[Stored data]
------------------------

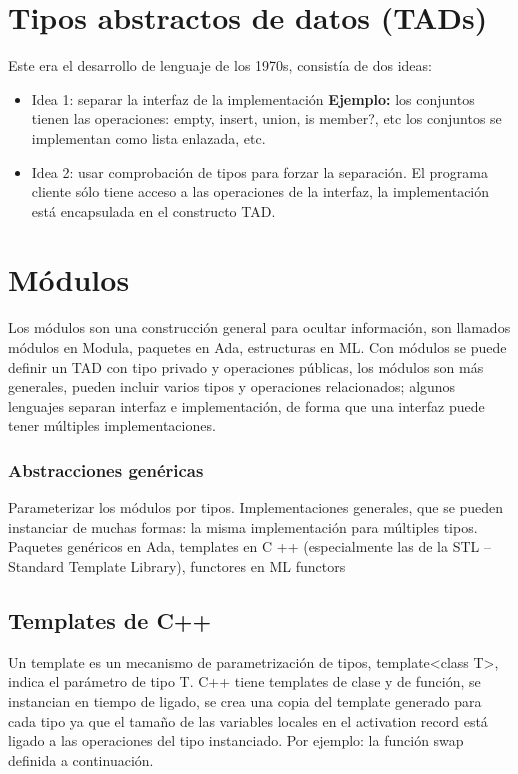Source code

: \documentclass[10pt,a4paper]{report}
\begin{document}
\section{Tipos abstractos de datos (TADs)}
Este era el desarrollo de lenguaje de los 1970s, consistía de dos ideas:
\begin{itemize}
    \item Idea 1: separar la interfaz de la implementación
    \textbf{Ejemplo:} los conjuntos tienen las operaciones: empty, insert, union, is member?, etc
    los conjuntos se implementan como lista enlazada, etc.
    \item Idea 2: usar comprobación de tipos para forzar la separación. El programa 
    cliente sólo tiene acceso a las operaciones de la interfaz, la implementación está 
    encapsulada en el constructo TAD.
\end{itemize}

\section{Módulos}

\par Los módulos son una construcción general para ocultar información, son 
llamados módulos en Modula, paquetes en Ada, estructuras en ML. Con módulos se 
puede definir un TAD con tipo privado y operaciones públicas, los módulos son más generales, pueden incluir varios tipos y operaciones relacionados; algunos lenguajes separan interfaz e implementación, de forma que una interfaz puede tener múltiples implementaciones.

\subsubsection{Abstracciones genéricas }
\par Parameterizar los módulos por tipos. Implementaciones generales, que se 
pueden instanciar de muchas formas: la misma implementación para múltiples tipos. 
Paquetes genéricos en Ada, templates en C ++ (especialmente las de la STL – 
Standard Template Library), functores en ML functors

\subsection{Templates de C++}
\par Un template es un mecanismo de parametrización de tipos, 
template<class T>, indica el parámetro de tipo T. C++ tiene templates de clase y de 
función, se instancian en tiempo de ligado, se crea una copia del template generado 
para cada tipo ya que el tamaño de las variables locales en el activation record está 
ligado a las operaciones del tipo instanciado. Por ejemplo: la función swap definida a 
continuación.
\end{document}

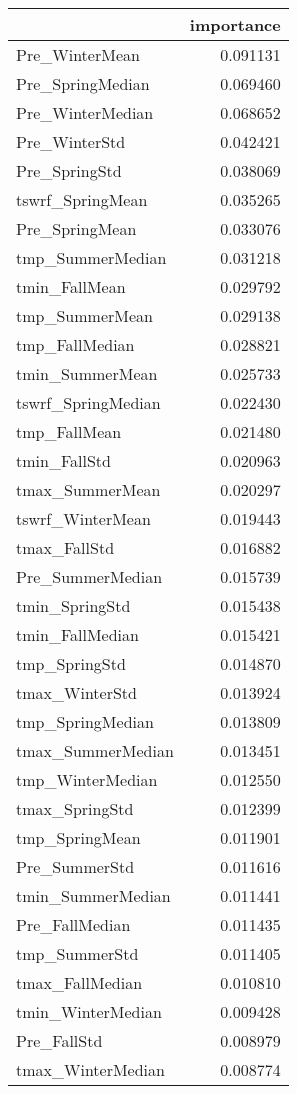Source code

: \begin{tabular}{lr}
\toprule
 & importance \\
\midrule
Pre_WinterMean & 0.091131 \\
Pre_SpringMedian & 0.069460 \\
Pre_WinterMedian & 0.068652 \\
Pre_WinterStd & 0.042421 \\
Pre_SpringStd & 0.038069 \\
tswrf_SpringMean & 0.035265 \\
Pre_SpringMean & 0.033076 \\
tmp_SummerMedian & 0.031218 \\
tmin_FallMean & 0.029792 \\
tmp_SummerMean & 0.029138 \\
tmp_FallMedian & 0.028821 \\
tmin_SummerMean & 0.025733 \\
tswrf_SpringMedian & 0.022430 \\
tmp_FallMean & 0.021480 \\
tmin_FallStd & 0.020963 \\
tmax_SummerMean & 0.020297 \\
tswrf_WinterMean & 0.019443 \\
tmax_FallStd & 0.016882 \\
Pre_SummerMedian & 0.015739 \\
tmin_SpringStd & 0.015438 \\
tmin_FallMedian & 0.015421 \\
tmp_SpringStd & 0.014870 \\
tmax_WinterStd & 0.013924 \\
tmp_SpringMedian & 0.013809 \\
tmax_SummerMedian & 0.013451 \\
tmp_WinterMedian & 0.012550 \\
tmax_SpringStd & 0.012399 \\
tmp_SpringMean & 0.011901 \\
Pre_SummerStd & 0.011616 \\
tmin_SummerMedian & 0.011441 \\
Pre_FallMedian & 0.011435 \\
tmp_SummerStd & 0.011405 \\
tmax_FallMedian & 0.010810 \\
tmin_WinterMedian & 0.009428 \\
Pre_FallStd & 0.008979 \\
tmax_WinterMedian & 0.008774 \\

\end{tabular}

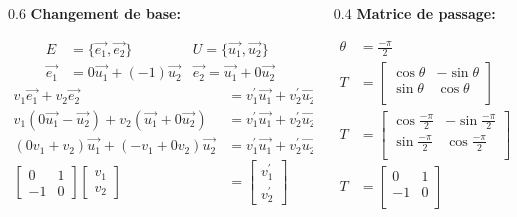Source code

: \renewcommand{\e}{\vec{e_1}}
\newcommand{\ee}{\vec{e_2}}

\renewcommand{\u}{\vec{u_1}}
\newcommand{\uu}{\vec{u_2}}

\renewcommand{\v}{v_1}
\newcommand{\vv}{v_2}

\newcommand{\vp}{v_1^\prime}
\newcommand{\vvp}{v_2^\prime}
\newcommand{\hpi}{\frac{-\pi}{2}}


\begin{frame}
	\begin{columns}[t]
		\begin{column}{0.6\textwidth}
			\textbf{Changement de base:}
			\vspace{-.7cm}

			\footnotesize{\begin{align}
					E &= \{ \e, \ee \}
					&U = \{ \u, \uu \} \\
					\e &= 0\u + (-1)\uu
					&\ee = \u + 0\uu
			\end{align}
			\begin{align}
					\v\e + \vv\ee &= \vp\u + \vvp\uu \\
					\v(0\u - \uu) + \vv(\u + 0\uu) &= \vp\u + \vvp\uu \\
					(0\v + \vv)\u + (-\v + 0\vv)\uu &= \vp\u + \vvp\uu \\
					\begin{bmatrix} 0 & 1 \\ -1 & 0 \end{bmatrix}
					\begin{bmatrix} \v \\ \vv \end{bmatrix} &=
					\begin{bmatrix} \vp \\ \vvp \end{bmatrix}
			\end{align}}


		\end{column}
		\begin{column}{0.4\textwidth}
		\textbf{Matrice de passage:}

		\footnotesize{\begin{align}
		\theta &= \hpi \\
		T &= \begin{bmatrix}
						\cos\theta & -\sin\theta \\
						\sin\theta & \cos\theta \\
         \end{bmatrix} \\
		T &= \begin{bmatrix}
						\cos\hpi & -\sin\hpi \\
						\sin\hpi & \cos\hpi \\
         \end{bmatrix} \\
		T &= \begin{bmatrix}
						0 & 1 \\
						-1 & 0 \\
         \end{bmatrix}
		\end{align}}


\end{column}
\end{columns}
\end{frame}
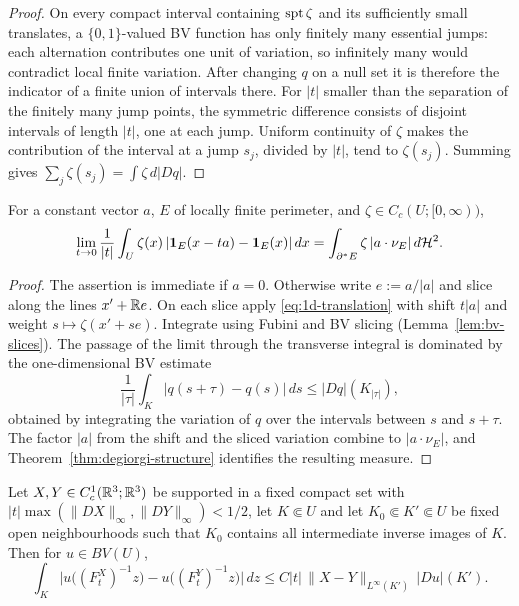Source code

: \begin{proof}
On every compact interval containing $\spt\zeta$ and its sufficiently small
translates, a $\{0,1\}$-valued BV function has only finitely many essential
jumps: each alternation contributes one unit of variation, so infinitely
many would contradict local finite variation.  After changing $q$ on a null
set it is therefore the indicator of a finite union of intervals there.
For $|t|$ smaller than the separation of the finitely many jump points, the
symmetric difference consists of disjoint intervals of length $|t|$, one at
each jump.  Uniform continuity of $\zeta$ makes the contribution of the
interval at a jump $s_j$, divided by $|t|$, tend to $\zeta(s_j)$.  Summing
gives $\sum_j\zeta(s_j)=\int\zeta\,d|Dq|$.
\end{proof}

\begin{lemma}\label{lem:sym-diff-constant}
For a constant vector $a$, $E$ of locally finite perimeter, and
$\zeta\in C_c(U;[0,\infty))$,
\begin{equation}\label{eq:sym-diff-constant}
  \lim_{t\to0}\frac1{|t|}\int_U\zeta(x)\,|\ind E(x-ta)-\ind E(x)|\,dx
  =\int_{\rbd E}\zeta\,|a\cdot\nu_E|\,d\Hs^2 .
\end{equation}
\end{lemma}

\begin{proof}
The assertion is immediate if $a=0$.  Otherwise write $e:=a/|a|$ and slice
along the lines $x'+\R e$.  On each slice apply
\eqref{eq:1d-translation} with shift $t|a|$ and weight
$s\mapsto\zeta(x'+se)$.  Integrate using Fubini and BV slicing
(Lemma~\ref{lem:bv-slices}).  The passage of the limit through the transverse
integral is dominated by the one-dimensional BV estimate
\[
 \frac1{|\tau|}\int_K|q(s+\tau)-q(s)|\,ds
 \le |Dq|(K_{|\tau|}),
\]
obtained by integrating the variation of $q$ over the intervals between
$s$ and $s+\tau$.  The factor $|a|$ from the shift and the sliced variation
combine to $|a\cdot\nu_E|$, and
Theorem~\ref{thm:degiorgi-structure} identifies the resulting measure.
\end{proof}

\begin{lemma}\label{lem:sym-diff-stability}
Let $X,Y\in C^1_c(\R^3;\R^3)$ be supported in a fixed compact set with
$|t|\max(\|DX\|_\infty,\|DY\|_\infty)<1/2$, let $K\Subset U$ and let
$K_0\Subset K'\Subset U$ be fixed open neighbourhoods such that $K_0$
contains all intermediate inverse images of $K$.  Then for $u\in BV(U)$,
\begin{equation}\label{eq:sym-diff-stability}
  \int_K\bigl|u\bigl((F^X_t)^{-1}z\bigr)-u\bigl((F^Y_t)^{-1}z\bigr)\bigr|\,dz
  \le C|t|\,\|X-Y\|_{L^\infty(K')}\,|Du|(K').
\end{equation}
\end{lemma}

------------------------

> [WHAT YOU SHOULD DO]: Starting with the first line of the data above and ending with the line containing "tmp_FallMedian & 0.028821 \\", please restate every line exactly, leaving images out.

> [EXERCISE RESPONSE]:
Source code

: \documentclass[10pt,a4paper]{report}
\begin{document}
\section{Tipos abstractos de datos (TADs)}
Este era el desarrollo de lenguaje de los 1970s, consistía de dos ideas:
\begin{itemize}
    \item Idea 1: separar la interfaz de la implementación
    \textbf{Ejemplo:} los conjuntos tienen las operaciones: empty, insert, union, is member?, etc
    los conjuntos se implementan como lista enlazada, etc.
    \item Idea 2: usar comprobación de tipos para forzar la separación. El programa 
    cliente sólo tiene acceso a las operaciones de la interfaz, la implementación está 
    encapsulada en el constructo TAD.
\end{itemize}

\section{Módulos}

\par Los módulos son una construcción general para ocultar información, son 
llamados módulos en Modula, paquetes en Ada, estructuras en ML. Con módulos se 
puede definir un TAD con tipo privado y operaciones públicas, los módulos son más generales, pueden incluir varios tipos y operaciones relacionados; algunos lenguajes separan interfaz e implementación, de forma que una interfaz puede tener múltiples implementaciones.

\subsubsection{Abstracciones genéricas }
\par Parameterizar los módulos por tipos. Implementaciones generales, que se 
pueden instanciar de muchas formas: la misma implementación para múltiples tipos. 
Paquetes genéricos en Ada, templates en C ++ (especialmente las de la STL – 
Standard Template Library), functores en ML functors

\subsection{Templates de C++}
\par Un template es un mecanismo de parametrización de tipos, 
template<class T>, indica el parámetro de tipo T. C++ tiene templates de clase y de 
función, se instancian en tiempo de ligado, se crea una copia del template generado 
para cada tipo ya que el tamaño de las variables locales en el activation record está 
ligado a las operaciones del tipo instanciado. Por ejemplo: la función swap definida a 
continuación.
\end{document}

Source code

: \begin{tabular}{lr}
\toprule
 & importance \\
\midrule
Pre_WinterMean & 0.091131 \\
Pre_SpringMedian & 0.069460 \\
Pre_WinterMedian & 0.068652 \\
Pre_WinterStd & 0.042421 \\
Pre_SpringStd & 0.038069 \\
tswrf_SpringMean & 0.035265 \\
Pre_SpringMean & 0.033076 \\
tmp_SummerMedian & 0.031218 \\
tmin_FallMean & 0.029792 \\
tmp_SummerMean & 0.029138 \\
tmp_FallMedian & 0.028821 \\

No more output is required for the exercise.